• WHAT THE TASK ASKS
Output the full listing exactly, character for character.

################

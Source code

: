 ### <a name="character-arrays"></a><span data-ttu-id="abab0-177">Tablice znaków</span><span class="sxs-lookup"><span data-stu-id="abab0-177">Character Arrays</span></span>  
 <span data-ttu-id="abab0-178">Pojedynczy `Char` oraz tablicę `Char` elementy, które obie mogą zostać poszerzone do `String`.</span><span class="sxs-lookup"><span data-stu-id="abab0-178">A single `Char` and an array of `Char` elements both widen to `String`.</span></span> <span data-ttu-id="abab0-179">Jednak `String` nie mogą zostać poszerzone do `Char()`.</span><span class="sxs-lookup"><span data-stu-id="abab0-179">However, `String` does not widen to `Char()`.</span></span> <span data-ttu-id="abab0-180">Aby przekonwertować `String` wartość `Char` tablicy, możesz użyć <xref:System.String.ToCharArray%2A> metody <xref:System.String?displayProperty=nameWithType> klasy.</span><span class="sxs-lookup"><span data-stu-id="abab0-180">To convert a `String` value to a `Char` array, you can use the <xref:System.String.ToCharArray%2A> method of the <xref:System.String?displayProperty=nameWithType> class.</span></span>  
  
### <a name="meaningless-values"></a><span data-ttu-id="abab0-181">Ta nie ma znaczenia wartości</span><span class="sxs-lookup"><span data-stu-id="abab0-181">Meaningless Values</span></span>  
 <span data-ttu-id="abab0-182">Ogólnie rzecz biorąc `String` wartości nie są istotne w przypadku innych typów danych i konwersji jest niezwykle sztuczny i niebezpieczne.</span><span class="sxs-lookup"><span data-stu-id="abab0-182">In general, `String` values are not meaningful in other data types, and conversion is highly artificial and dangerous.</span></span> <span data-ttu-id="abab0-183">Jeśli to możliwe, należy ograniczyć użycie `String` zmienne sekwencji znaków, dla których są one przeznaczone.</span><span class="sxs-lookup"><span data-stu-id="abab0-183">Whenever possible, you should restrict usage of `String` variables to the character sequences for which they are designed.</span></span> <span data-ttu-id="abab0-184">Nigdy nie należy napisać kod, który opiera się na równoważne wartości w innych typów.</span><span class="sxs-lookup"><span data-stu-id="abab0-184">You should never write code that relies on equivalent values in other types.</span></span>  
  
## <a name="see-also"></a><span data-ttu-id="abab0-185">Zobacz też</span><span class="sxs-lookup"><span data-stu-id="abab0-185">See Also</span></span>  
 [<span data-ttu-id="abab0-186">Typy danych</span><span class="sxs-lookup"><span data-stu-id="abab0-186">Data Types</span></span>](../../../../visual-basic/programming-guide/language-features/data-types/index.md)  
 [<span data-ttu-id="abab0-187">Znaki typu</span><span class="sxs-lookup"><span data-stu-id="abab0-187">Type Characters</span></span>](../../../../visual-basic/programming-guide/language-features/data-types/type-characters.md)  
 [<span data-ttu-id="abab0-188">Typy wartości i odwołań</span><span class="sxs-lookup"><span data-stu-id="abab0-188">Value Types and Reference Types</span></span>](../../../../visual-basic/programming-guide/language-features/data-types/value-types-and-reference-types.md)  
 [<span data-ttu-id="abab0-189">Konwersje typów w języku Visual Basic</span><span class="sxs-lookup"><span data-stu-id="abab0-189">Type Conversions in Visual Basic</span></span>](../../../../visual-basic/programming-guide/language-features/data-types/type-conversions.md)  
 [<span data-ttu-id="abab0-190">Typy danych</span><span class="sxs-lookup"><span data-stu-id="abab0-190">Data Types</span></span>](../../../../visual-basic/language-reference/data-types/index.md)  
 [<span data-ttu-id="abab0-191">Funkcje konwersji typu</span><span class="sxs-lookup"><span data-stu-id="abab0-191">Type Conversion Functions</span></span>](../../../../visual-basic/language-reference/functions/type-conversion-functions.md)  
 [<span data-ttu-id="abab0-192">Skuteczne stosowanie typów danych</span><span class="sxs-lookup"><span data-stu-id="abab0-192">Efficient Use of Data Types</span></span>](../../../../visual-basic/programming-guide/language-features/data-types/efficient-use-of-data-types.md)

################

• RESPONSE BOX
Source code

: ### <a name="character-arrays"></a><span data-ttu-id="abab0-177">Tablice znaków</span><span class="sxs-lookup"><span data-stu-id="abab0-177">Character Arrays</span></span>  
 <span data-ttu-id="abab0-178">Pojedynczy `Char` oraz tablicę `Char` elementy, które obie mogą zostać poszerzone do `String`.</span><span class="sxs-lookup"><span data-stu-id="abab0-178">A single `Char` and an array of `Char` elements both widen to `String`.</span></span> <span data-ttu-id="abab0-179">Jednak `String` nie mogą zostać poszerzone do `Char()`.</span><span class="sxs-lookup"><span data-stu-id="abab0-179">However, `String` does not widen to `Char()`.</span></span> <span data-ttu-id="abab0-180">Aby przekonwertować `String` wartość `Char` tablicy, możesz użyć <xref:System.String.ToCharArray%2A> metody <xref:System.String?displayProperty=nameWithType> klasy.</span><span class="sxs-lookup"><span data-stu-id="abab0-180">To convert a `String` value to a `Char` array, you can use the <xref:System.String.ToCharArray%2A> method of the <xref:System.String?displayProperty=nameWithType> class.</span></span>  
  
### <a name="meaningless-values"></a><span data-ttu-id="abab0-181">Ta nie ma znaczenia wartości</span><span class="sxs-lookup"><span data-stu-id="abab0-181">Meaningless Values</span></span>  
 <span data-ttu-id="abab0-182">Ogólnie rzecz biorąc `String` wartości nie są istotne w przypadku innych typów danych i konwersji jest niezwykle sztuczny i niebezpieczne.</span><span class="sxs-lookup"><span data-stu-id="abab0-182">In general, `String` values are not meaningful in other data types, and conversion is highly artificial and dangerous.</span></span> <span data-ttu-id="abab0-183">Jeśli to możliwe, należy ograniczyć użycie `String` zmienne sekwencji znaków, dla których są one przeznaczone.</span><span class="sxs-lookup"><span data-stu-id="abab0-183">Whenever possible, you should restrict usage of `String` variables to the character sequences for which they are designed.</span></span> <span data-ttu-id="abab0-184">Nigdy nie należy napisać kod, który opiera się na równoważne wartości w innych typów.</span><span class="sxs-lookup"><span data-stu-id="abab0-184">You should never write code that relies on equivalent values in other types.</span></span>  
  
## <a name="see-also"></a><span data-ttu-id="abab0-185">Zobacz też</span><span class="sxs-lookup"><span data-stu-id="abab0-185">See Also</span></span>  
 [<span data-ttu-id="abab0-186">Typy danych</span><span class="sxs-lookup"><span data-stu-id="abab0-186">Data Types</span></span>](../../../../visual-basic/programming-guide/language-features/data-types/index.md)  
 [<span data-ttu-id="abab0-187">Znaki typu</span><span class="sxs-lookup"><span data-stu-id="abab0-187">Type Characters</span></span>](../../../../visual-basic/programming-guide/language-features/data-types/type-characters.md)  
 [<span data-ttu-id="abab0-188">Typy wartości i odwołań</span><span class="sxs-lookup"><span data-stu-id="abab0-188">Value Types and Reference Types</span></span>](../../../../visual-basic/programming-guide/language-features/data-types/value-types-and-reference-types.md)  
 [<span data-ttu-id="abab0-189">Konwersje typów w języku Visual Basic</span><span class="sxs-lookup"><span data-stu-id="abab0-189">Type Conversions in Visual Basic</span></span>](../../../../visual-basic/programming-guide/language-features/data-types/type-conversions.md)  
 [<span data-ttu-id="abab0-190">Typy danych</span><span class="sxs-lookup"><span data-stu-id="abab0-190">Data Types</span></span>](../../../../visual-basic/language-reference/data-types/index.md)  
 [<span data-ttu-id="abab0-191">Funkcje konwersji typu</span><span class="sxs-lookup"><span data-stu-id="abab0-191">Type Conversion Functions</span></span>](../../../../visual-basic/language-reference/functions/type-conversion-functions.md)  
 [<span data-ttu-id="abab0-192">Skuteczne stosowanie typów danych</span><span class="sxs-lookup"><span data-stu-id="abab0-192">Efficient Use of Data Types</span></span>](../../../../visual-basic/programming-guide/language-features/data-types/efficient-use-of-data-types.md)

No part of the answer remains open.